In 2023, Levy Armstrong was a member of the legal team that sued Minneapolis for its 2040 Plan which eliminated single-family zoning in Minneapolis in order to alleviate the housing shortage in Minneapolis and reduce sprawl. Levy Armstrong argued that eliminating single-family zoning would harm the environment and communities of color, saying "Residents of color already face significant barriers to home ownership, which would have been exacerbated under the plan as a result of reduced access to and availability of single family properties." After District County Judge Joseph Klein ruled in favor of the lawsuit, forcing Minneapolis to rescind its plan to eliminate single-family zoning, Levy Armstrong celebrated the decision as a "major victory."

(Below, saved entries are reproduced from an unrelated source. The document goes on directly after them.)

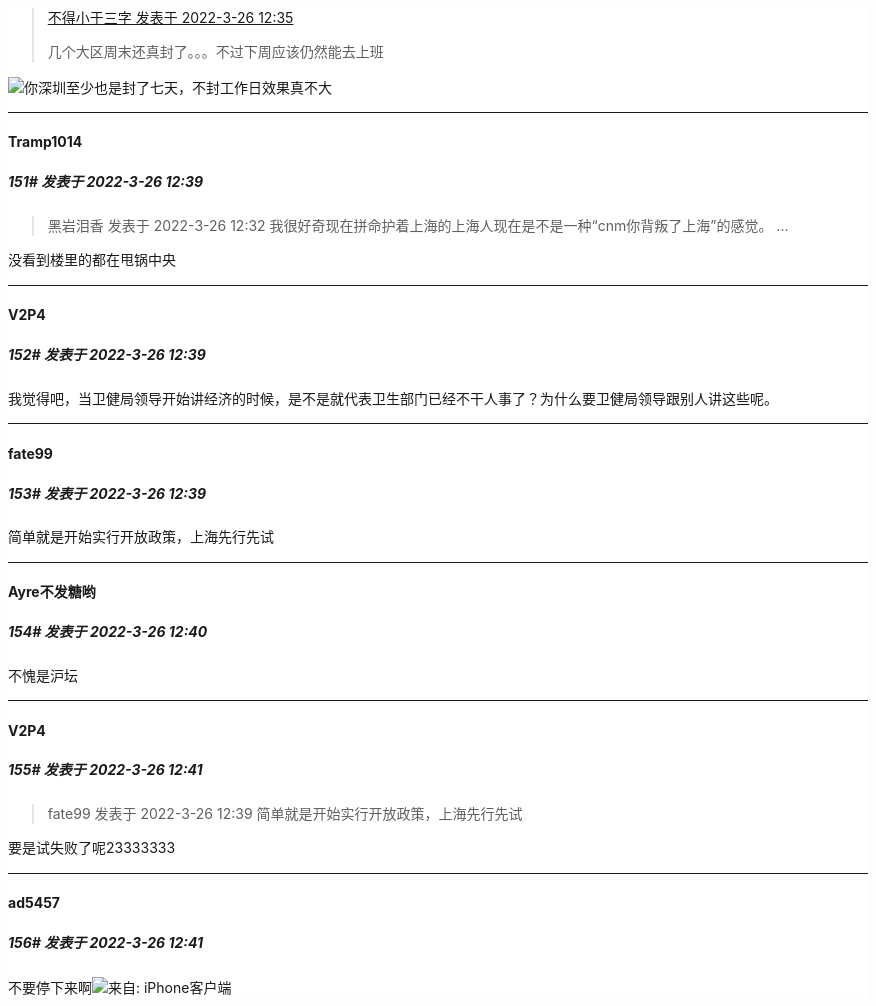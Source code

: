 <blockquote><a href="httphttps://bbs.saraba1st.com/2b/forum.php?mod=redirect&amp;goto=findpost&amp;pid=55191805&amp;ptid=2060046" target="_blank">不得小于三字 发表于 2022-3-26 12:35</a>

几个大区周末还真封了。。。不过下周应该仍然能去上班</blockquote>
<img src="https://static.saraba1st.com/image/smiley/face2017/068.png" referrerpolicy="no-referrer">你深圳至少也是封了七天，不封工作日效果真不大



*****

####  Tramp1014  
##### 151#       发表于 2022-3-26 12:39

<blockquote>黑岩泪香 发表于 2022-3-26 12:32
我很好奇现在拼命护着上海的上海人现在是不是一种“cnm你背叛了上海”的感觉。 ...</blockquote>
没看到楼里的都在甩锅中央

*****

####  V2P4  
##### 152#       发表于 2022-3-26 12:39

我觉得吧，当卫健局领导开始讲经济的时候，是不是就代表卫生部门已经不干人事了？为什么要卫健局领导跟别人讲这些呢。

*****

####  fate99  
##### 153#       发表于 2022-3-26 12:39

简单就是开始实行开放政策，上海先行先试

*****

####  Ayre不发糖哟  
##### 154#       发表于 2022-3-26 12:40

不愧是沪坛

*****

####  V2P4  
##### 155#       发表于 2022-3-26 12:41

<blockquote>fate99 发表于 2022-3-26 12:39
简单就是开始实行开放政策，上海先行先试</blockquote>
要是试失败了呢23333333

*****

####  ad5457  
##### 156#       发表于 2022-3-26 12:41

不要停下来啊<img src="https://static.saraba1st.com/image/smiley/face2017/068.png" referrerpolicy="no-referrer">来自: iPhone客户端
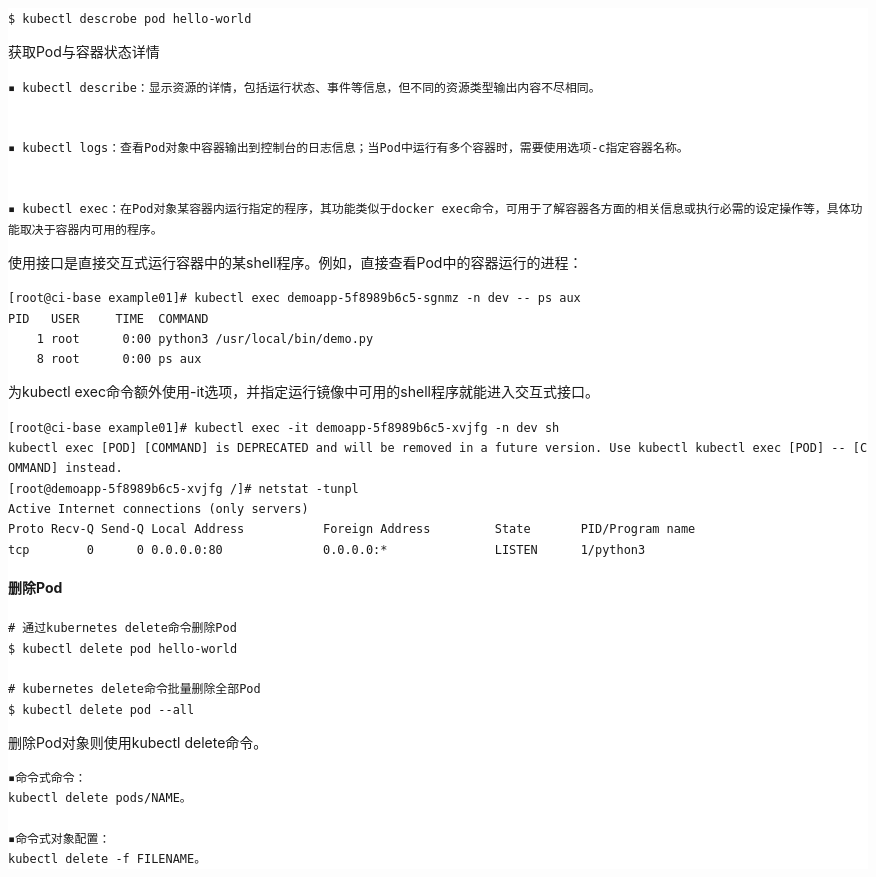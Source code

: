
 ```shell
$ kubectl descrobe pod hello-world
```

获取Pod与容器状态详情

```
▪ kubectl describe：显示资源的详情，包括运行状态、事件等信息，但不同的资源类型输出内容不尽相同。


▪ kubectl logs：查看Pod对象中容器输出到控制台的日志信息；当Pod中运行有多个容器时，需要使用选项-c指定容器名称。


▪ kubectl exec：在Pod对象某容器内运行指定的程序，其功能类似于docker exec命令，可用于了解容器各方面的相关信息或执行必需的设定操作等，具体功能取决于容器内可用的程序。
```

使用接口是直接交互式运行容器中的某shell程序。例如，直接查看Pod中的容器运行的进程：

```
[root@ci-base example01]# kubectl exec demoapp-5f8989b6c5-sgnmz -n dev -- ps aux
PID   USER     TIME  COMMAND
    1 root      0:00 python3 /usr/local/bin/demo.py
    8 root      0:00 ps aux
```

为kubectl exec命令额外使用-it选项，并指定运行镜像中可用的shell程序就能进入交互式接口。

```
[root@ci-base example01]# kubectl exec -it demoapp-5f8989b6c5-xvjfg -n dev sh
kubectl exec [POD] [COMMAND] is DEPRECATED and will be removed in a future version. Use kubectl kubectl exec [POD] -- [COMMAND] instead.
[root@demoapp-5f8989b6c5-xvjfg /]# netstat -tunpl
Active Internet connections (only servers)
Proto Recv-Q Send-Q Local Address           Foreign Address         State       PID/Program name
tcp        0      0 0.0.0.0:80              0.0.0.0:*               LISTEN      1/python3
```

#### 删除Pod

```shell
# 通过kubernetes delete命令删除Pod
$ kubectl delete pod hello-world

# kubernetes delete命令批量删除全部Pod
$ kubectl delete pod --all
```

删除Pod对象则使用kubectl delete命令。

```
▪命令式命令：
kubectl delete pods/NAME。

▪命令式对象配置：
kubectl delete -f FILENAME。
```

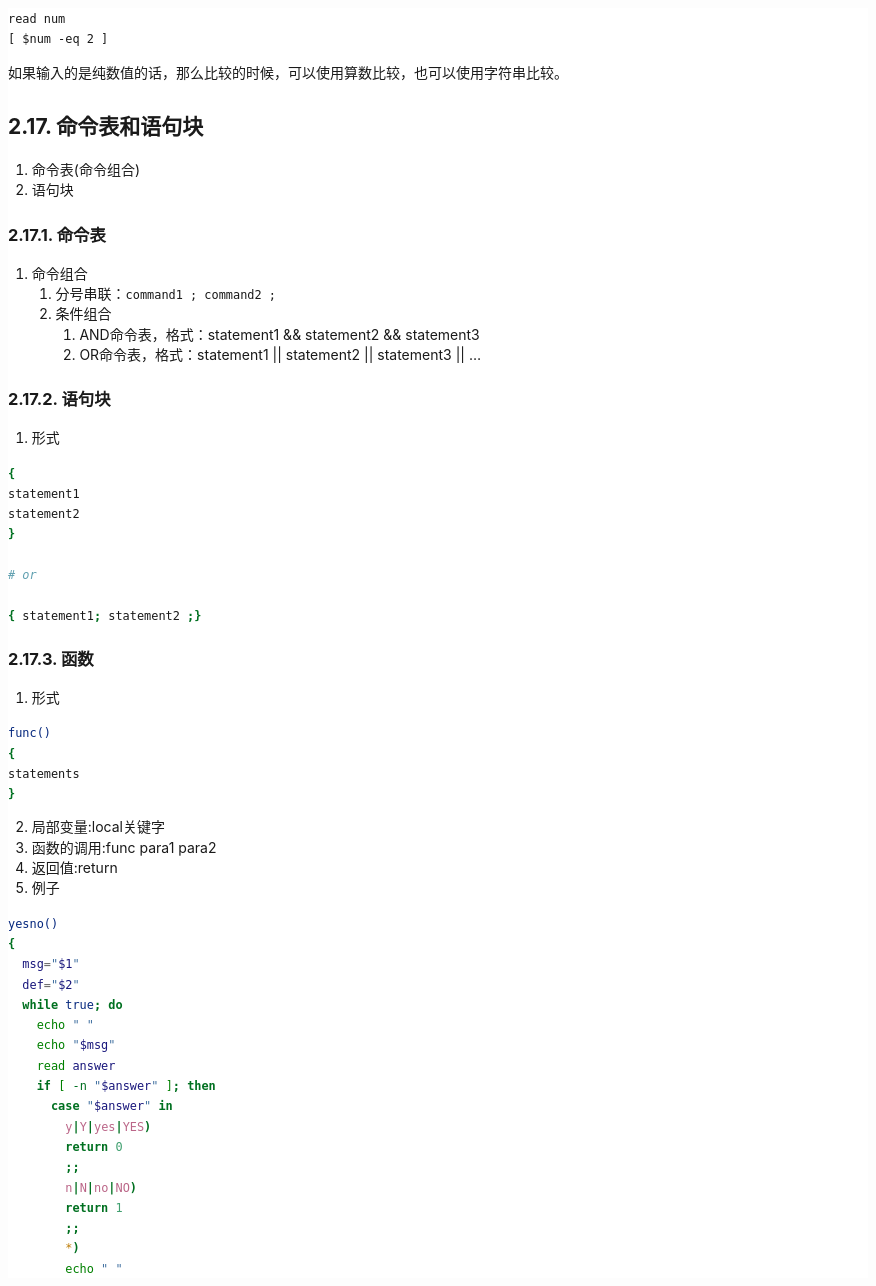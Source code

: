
 ```shell
read num
[ $num -eq 2 ]
```

如果输入的是纯数值的话，那么比较的时候，可以使用算数比较，也可以使用字符串比较。


## 2.17. 命令表和语句块
1. 命令表(命令组合)
2. 语句块

### 2.17.1. 命令表
1. 命令组合
   1. 分号串联：`command1 ; command2 ;`
   2. 条件组合
      1. AND命令表，格式：statement1 && statement2 && statement3
      2. OR命令表，格式：statement1 || statement2 || statement3 || …

### 2.17.2. 语句块
1. 形式

```bash
{
statement1
statement2
}

# or

{ statement1; statement2 ;}
```

### 2.17.3. 函数
1. 形式
```bash
func()
{
statements
}
```

2. 局部变量:local关键字
3. 函数的调用:func para1 para2
4. 返回值:return
5. 例子

```bash
yesno()
{
  msg="$1"
  def="$2"
  while true; do
    echo " "
    echo "$msg"
    read answer
    if [ -n "$answer" ]; then
      case "$answer" in
        y|Y|yes|YES)
        return 0
        ;;
        n|N|no|NO)
        return 1
        ;;
        *)
        echo " "
```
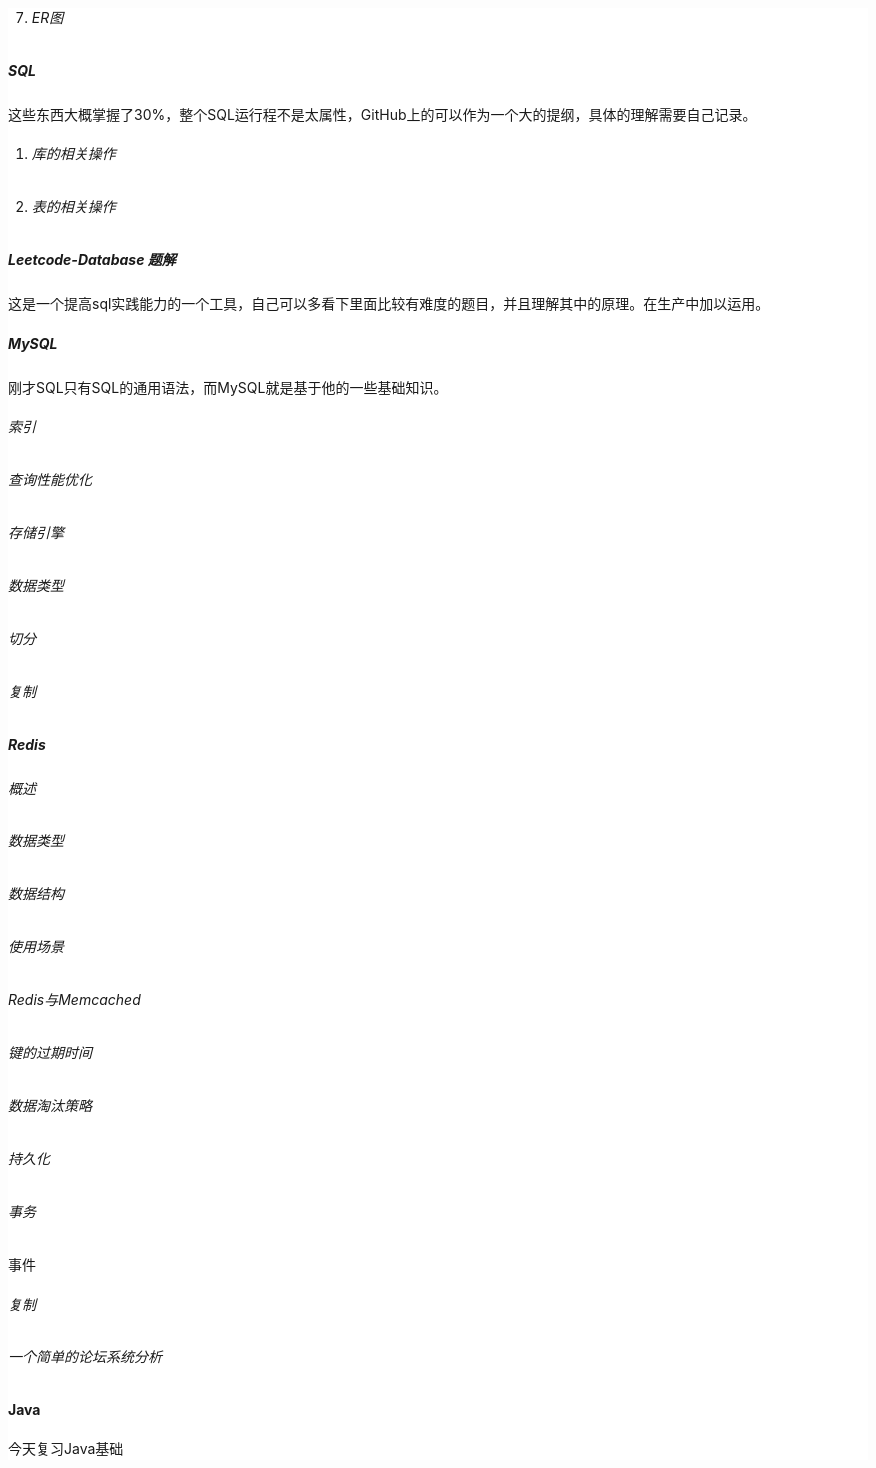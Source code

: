 7. ###### ER图

##### SQL

这些东西大概掌握了30%，整个SQL运行程不是太属性，GitHub上的可以作为一个大的提纲，具体的理解需要自己记录。

1. ###### 库的相关操作

2. ###### 表的相关操作

##### Leetcode-Database 题解

这是一个提高sql实践能力的一个工具，自己可以多看下里面比较有难度的题目，并且理解其中的原理。在生产中加以运用。

##### MySQL

刚才SQL只有SQL的通用语法，而MySQL就是基于他的一些基础知识。

###### 索引

###### 查询性能优化

###### 存储引擎

###### 数据类型

###### 切分

###### 复制

##### Redis

###### 概述

###### 数据类型

###### 数据结构

###### 使用场景

###### Redis与Memcached

###### 键的过期时间

###### 数据淘汰策略

###### 持久化

###### 事务

事件

###### 复制

###### 一个简单的论坛系统分析

#### Java

今天复习Java基础
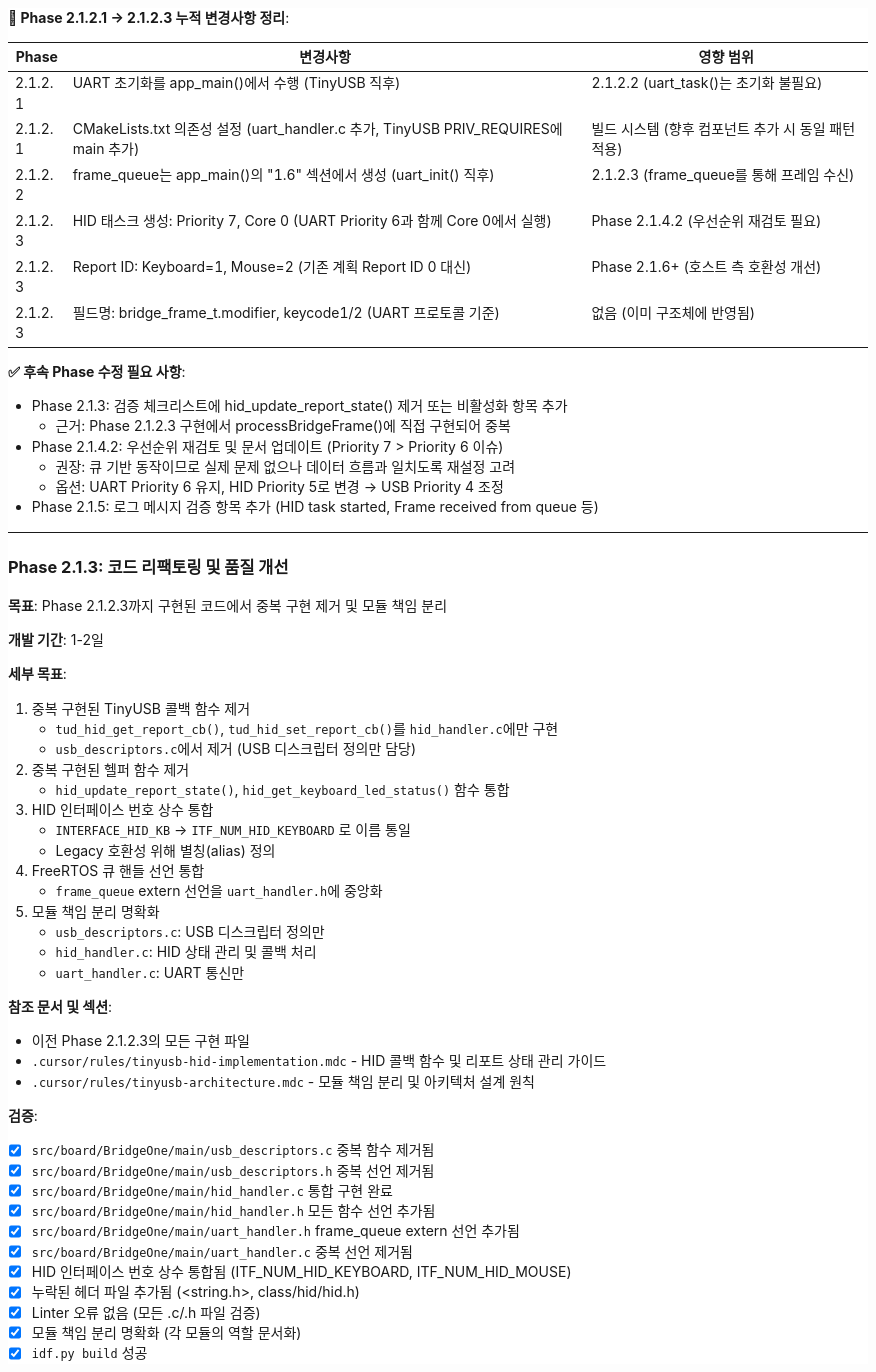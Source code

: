 **📝 Phase 2.1.2.1 → 2.1.2.3 누적 변경사항 정리**:

| Phase | 변경사항 | 영향 범위 |
|-------|---------|---------|
| 2.1.2.1 | UART 초기화를 app_main()에서 수행 (TinyUSB 직후) | 2.1.2.2 (uart_task()는 초기화 불필요) |
| 2.1.2.1 | CMakeLists.txt 의존성 설정 (uart_handler.c 추가, TinyUSB PRIV_REQUIRES에 main 추가) | 빌드 시스템 (향후 컴포넌트 추가 시 동일 패턴 적용) |
| 2.1.2.2 | frame_queue는 app_main()의 "1.6" 섹션에서 생성 (uart_init() 직후) | 2.1.2.3 (frame_queue를 통해 프레임 수신) |
| 2.1.2.3 | HID 태스크 생성: Priority 7, Core 0 (UART Priority 6과 함께 Core 0에서 실행) | Phase 2.1.4.2 (우선순위 재검토 필요) |
| 2.1.2.3 | Report ID: Keyboard=1, Mouse=2 (기존 계획 Report ID 0 대신) | Phase 2.1.6+ (호스트 측 호환성 개선) |
| 2.1.2.3 | 필드명: bridge_frame_t.modifier, keycode1/2 (UART 프로토콜 기준) | 없음 (이미 구조체에 반영됨) |

**✅ 후속 Phase 수정 필요 사항**:
- Phase 2.1.3: 검증 체크리스트에 hid_update_report_state() 제거 또는 비활성화 항목 추가
  - 근거: Phase 2.1.2.3 구현에서 processBridgeFrame()에 직접 구현되어 중복
- Phase 2.1.4.2: 우선순위 재검토 및 문서 업데이트 (Priority 7 > Priority 6 이슈)
  - 권장: 큐 기반 동작이므로 실제 문제 없으나 데이터 흐름과 일치도록 재설정 고려
  - 옵션: UART Priority 6 유지, HID Priority 5로 변경 → USB Priority 4 조정
- Phase 2.1.5: 로그 메시지 검증 항목 추가 (HID task started, Frame received from queue 등)

---

### Phase 2.1.3: 코드 리팩토링 및 품질 개선

**목표**: Phase 2.1.2.3까지 구현된 코드에서 중복 구현 제거 및 모듈 책임 분리

**개발 기간**: 1-2일

**세부 목표**:
1. 중복 구현된 TinyUSB 콜백 함수 제거
   - `tud_hid_get_report_cb()`, `tud_hid_set_report_cb()`를 `hid_handler.c`에만 구현
   - `usb_descriptors.c`에서 제거 (USB 디스크립터 정의만 담당)
2. 중복 구현된 헬퍼 함수 제거
   - `hid_update_report_state()`, `hid_get_keyboard_led_status()` 함수 통합
3. HID 인터페이스 번호 상수 통합
   - `INTERFACE_HID_KB` → `ITF_NUM_HID_KEYBOARD` 로 이름 통일
   - Legacy 호환성 위해 별칭(alias) 정의
4. FreeRTOS 큐 핸들 선언 통합
   - `frame_queue` extern 선언을 `uart_handler.h`에 중앙화
5. 모듈 책임 분리 명확화
   - `usb_descriptors.c`: USB 디스크립터 정의만
   - `hid_handler.c`: HID 상태 관리 및 콜백 처리
   - `uart_handler.c`: UART 통신만

**참조 문서 및 섹션**:
- 이전 Phase 2.1.2.3의 모든 구현 파일
- `.cursor/rules/tinyusb-hid-implementation.mdc` - HID 콜백 함수 및 리포트 상태 관리 가이드
- `.cursor/rules/tinyusb-architecture.mdc` - 모듈 책임 분리 및 아키텍처 설계 원칙

**검증**:
- [x] `src/board/BridgeOne/main/usb_descriptors.c` 중복 함수 제거됨
- [x] `src/board/BridgeOne/main/usb_descriptors.h` 중복 선언 제거됨
- [x] `src/board/BridgeOne/main/hid_handler.c` 통합 구현 완료
- [x] `src/board/BridgeOne/main/hid_handler.h` 모든 함수 선언 추가됨
- [x] `src/board/BridgeOne/main/uart_handler.h` frame_queue extern 선언 추가됨
- [x] `src/board/BridgeOne/main/uart_handler.c` 중복 선언 제거됨
- [x] HID 인터페이스 번호 상수 통합됨 (ITF_NUM_HID_KEYBOARD, ITF_NUM_HID_MOUSE)
- [x] 누락된 헤더 파일 추가됨 (<string.h>, class/hid/hid.h)
- [x] Linter 오류 없음 (모든 .c/.h 파일 검증)
- [x] 모듈 책임 분리 명확화 (각 모듈의 역할 문서화)
- [x] `idf.py build` 성공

=== Cities Church protest, arrest and manipulated photo ===
On January 18, 2026, Levy Armstrong co-organized a protest at Cities Church in Saint Paul. One of the church's pastors is allegedly employed by the Department of Homeland Security (DHS) as the Acting Field Director for Immigration and Customs Enforcement (ICE) in Minnesota. Federal authorities began an investigation for possible violations of federal law (including laws barring physical obstruction of houses of worship and laws prohibiting conspiring to interfere with the free practice of religion) in connection with the protest. She was arrested on January 22 by DHS and FBI agents for playing a key role in the anti-ICE demonstration which disrupted the service. The charges allege that Armstrong conspired to deprive the congregation of its First Amendment freedom to worship. After her arrest, the official White House Twitter account posted a digitally manipulated photo of Levy Armstrong with darker skin and showing her sobbing. When asked to comment on the manipulated image, Kaelan Dorr, deputy White House communications director, posted to X, "Enforcement of the law will continue. The memes will continue." Writer Meagan Day called it, an image borne of ‘resurgent political sadism’, where ‘people in power indulge in open cruelty’.

==Personal life==
Levy Armstrong lived in Brooklyn Park, Minnesota, until September 2015 when she moved to north Minneapolis. She is married and has five children, two of whom are adopted. In the mid-2010s, she preached at Minneapolis's First Covenant Church every other month.